Se por alguma razão obscura (por exemplo: Estudo sobre Mentes Perturbadas no Extremo Sul do Brasil na Primeira Década do Século 21) um historiador do futuro decidir analisar a minha trajetória pitoresca por este vale de risos e lágrimas, vai concluir que o período compreendido entre o final de 2009 e o início de 2010 não figura entre os momentos mais exuberantes da minha existência rocambolesca.
Ao contrário, as coisas estão um tanto quanto nebulosas por aqui, tanto no aspecto pessoal como profissional. Como fui educado de acordo com as refinadas tradições da escola do cavalheirismo britânico, não vou entrar em detalhes sórdidos (alguns) e comoventes (outros). Além do mais, uma das minhas resoluções de Ano Novo é reclamar menos da vida. Portanto, sem choramingos.

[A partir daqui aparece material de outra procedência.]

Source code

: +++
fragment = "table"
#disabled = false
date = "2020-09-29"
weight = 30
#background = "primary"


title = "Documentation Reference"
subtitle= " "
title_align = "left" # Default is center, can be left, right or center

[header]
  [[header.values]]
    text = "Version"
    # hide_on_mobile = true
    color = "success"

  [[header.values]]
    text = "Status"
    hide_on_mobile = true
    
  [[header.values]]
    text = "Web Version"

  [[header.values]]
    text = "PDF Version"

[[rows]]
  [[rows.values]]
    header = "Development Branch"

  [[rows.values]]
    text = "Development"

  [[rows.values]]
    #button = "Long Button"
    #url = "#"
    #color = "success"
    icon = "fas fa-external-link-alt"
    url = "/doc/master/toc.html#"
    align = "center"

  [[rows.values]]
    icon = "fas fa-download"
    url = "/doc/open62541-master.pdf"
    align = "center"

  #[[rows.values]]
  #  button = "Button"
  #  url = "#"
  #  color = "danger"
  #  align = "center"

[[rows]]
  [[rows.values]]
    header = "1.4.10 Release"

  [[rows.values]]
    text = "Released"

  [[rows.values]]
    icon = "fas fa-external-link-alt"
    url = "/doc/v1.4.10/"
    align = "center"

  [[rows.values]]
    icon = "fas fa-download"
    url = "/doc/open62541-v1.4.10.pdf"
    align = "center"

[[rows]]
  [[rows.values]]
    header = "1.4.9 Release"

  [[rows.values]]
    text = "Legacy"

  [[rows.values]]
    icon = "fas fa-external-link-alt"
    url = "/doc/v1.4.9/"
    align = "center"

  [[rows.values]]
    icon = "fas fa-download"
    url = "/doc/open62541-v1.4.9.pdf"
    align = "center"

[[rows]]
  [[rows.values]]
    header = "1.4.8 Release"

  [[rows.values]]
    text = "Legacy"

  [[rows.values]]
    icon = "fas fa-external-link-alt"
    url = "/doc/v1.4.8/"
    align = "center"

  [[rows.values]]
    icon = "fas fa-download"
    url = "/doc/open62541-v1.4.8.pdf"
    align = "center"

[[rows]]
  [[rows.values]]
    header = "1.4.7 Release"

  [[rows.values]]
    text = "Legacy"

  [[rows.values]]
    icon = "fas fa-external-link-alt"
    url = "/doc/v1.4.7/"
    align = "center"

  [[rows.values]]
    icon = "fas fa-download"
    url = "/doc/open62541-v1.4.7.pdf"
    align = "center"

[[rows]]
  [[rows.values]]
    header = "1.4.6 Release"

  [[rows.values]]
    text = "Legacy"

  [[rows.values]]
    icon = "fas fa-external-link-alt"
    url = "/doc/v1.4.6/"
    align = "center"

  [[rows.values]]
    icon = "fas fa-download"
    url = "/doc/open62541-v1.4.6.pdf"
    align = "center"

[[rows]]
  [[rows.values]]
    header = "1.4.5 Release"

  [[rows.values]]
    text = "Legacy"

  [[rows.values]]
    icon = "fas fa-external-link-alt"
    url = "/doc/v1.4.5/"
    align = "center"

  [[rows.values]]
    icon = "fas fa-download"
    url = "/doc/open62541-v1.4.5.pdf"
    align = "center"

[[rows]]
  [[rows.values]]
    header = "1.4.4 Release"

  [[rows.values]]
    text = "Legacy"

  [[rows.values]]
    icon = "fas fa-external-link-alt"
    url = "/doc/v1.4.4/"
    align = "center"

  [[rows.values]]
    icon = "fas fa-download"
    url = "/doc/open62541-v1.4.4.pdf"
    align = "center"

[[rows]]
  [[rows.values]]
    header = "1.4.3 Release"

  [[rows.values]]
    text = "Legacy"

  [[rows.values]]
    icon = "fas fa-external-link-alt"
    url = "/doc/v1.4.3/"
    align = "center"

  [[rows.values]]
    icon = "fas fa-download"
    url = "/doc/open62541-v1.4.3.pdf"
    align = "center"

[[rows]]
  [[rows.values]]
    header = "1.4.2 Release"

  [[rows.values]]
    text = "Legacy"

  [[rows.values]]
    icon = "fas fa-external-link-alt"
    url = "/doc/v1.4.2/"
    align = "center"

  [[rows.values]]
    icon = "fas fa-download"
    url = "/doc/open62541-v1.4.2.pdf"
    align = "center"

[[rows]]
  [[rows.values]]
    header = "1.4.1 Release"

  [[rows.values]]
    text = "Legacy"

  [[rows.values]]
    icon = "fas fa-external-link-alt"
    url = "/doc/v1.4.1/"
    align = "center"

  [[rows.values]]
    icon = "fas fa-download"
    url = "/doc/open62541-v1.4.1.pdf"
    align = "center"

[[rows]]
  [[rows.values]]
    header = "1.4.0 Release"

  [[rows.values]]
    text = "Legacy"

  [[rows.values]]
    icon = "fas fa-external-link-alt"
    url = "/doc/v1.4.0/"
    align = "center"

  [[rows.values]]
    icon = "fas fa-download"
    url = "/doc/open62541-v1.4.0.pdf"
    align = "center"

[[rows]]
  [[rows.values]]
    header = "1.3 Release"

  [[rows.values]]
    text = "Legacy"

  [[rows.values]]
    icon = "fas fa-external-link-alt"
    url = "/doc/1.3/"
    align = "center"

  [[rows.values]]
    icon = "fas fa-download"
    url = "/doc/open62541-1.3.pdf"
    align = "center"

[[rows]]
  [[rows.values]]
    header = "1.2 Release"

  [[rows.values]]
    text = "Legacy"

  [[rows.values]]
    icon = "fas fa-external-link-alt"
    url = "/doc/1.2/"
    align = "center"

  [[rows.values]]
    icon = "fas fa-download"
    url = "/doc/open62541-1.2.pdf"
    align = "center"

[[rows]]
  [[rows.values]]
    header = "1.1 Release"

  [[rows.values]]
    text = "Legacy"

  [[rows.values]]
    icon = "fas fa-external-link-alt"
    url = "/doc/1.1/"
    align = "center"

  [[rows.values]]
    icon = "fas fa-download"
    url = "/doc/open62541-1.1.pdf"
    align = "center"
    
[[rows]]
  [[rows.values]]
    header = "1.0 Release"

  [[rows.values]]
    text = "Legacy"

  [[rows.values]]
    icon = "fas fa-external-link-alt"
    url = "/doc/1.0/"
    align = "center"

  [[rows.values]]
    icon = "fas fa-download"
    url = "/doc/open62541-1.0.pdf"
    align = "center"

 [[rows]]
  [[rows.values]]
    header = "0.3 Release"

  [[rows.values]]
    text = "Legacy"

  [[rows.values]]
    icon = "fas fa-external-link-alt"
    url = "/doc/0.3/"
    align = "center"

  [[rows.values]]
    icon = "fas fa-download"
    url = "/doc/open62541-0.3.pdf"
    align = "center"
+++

Ocorre que os contratempos do cotidiano me impedem de fazer uma das coisas que mais gosto, que é interagir com o pessoal que aparece por aqui – a minha turma. Gosto de dar e receber (sem gracinhas, rapazes, estou me referindo aos comentários na blogosfera). Como isto não é possível no momento – estou recebendo muito e dando pouco em troca – decidi interromper temporariamente as atividades na Toca.
Então, vou. Mas volto.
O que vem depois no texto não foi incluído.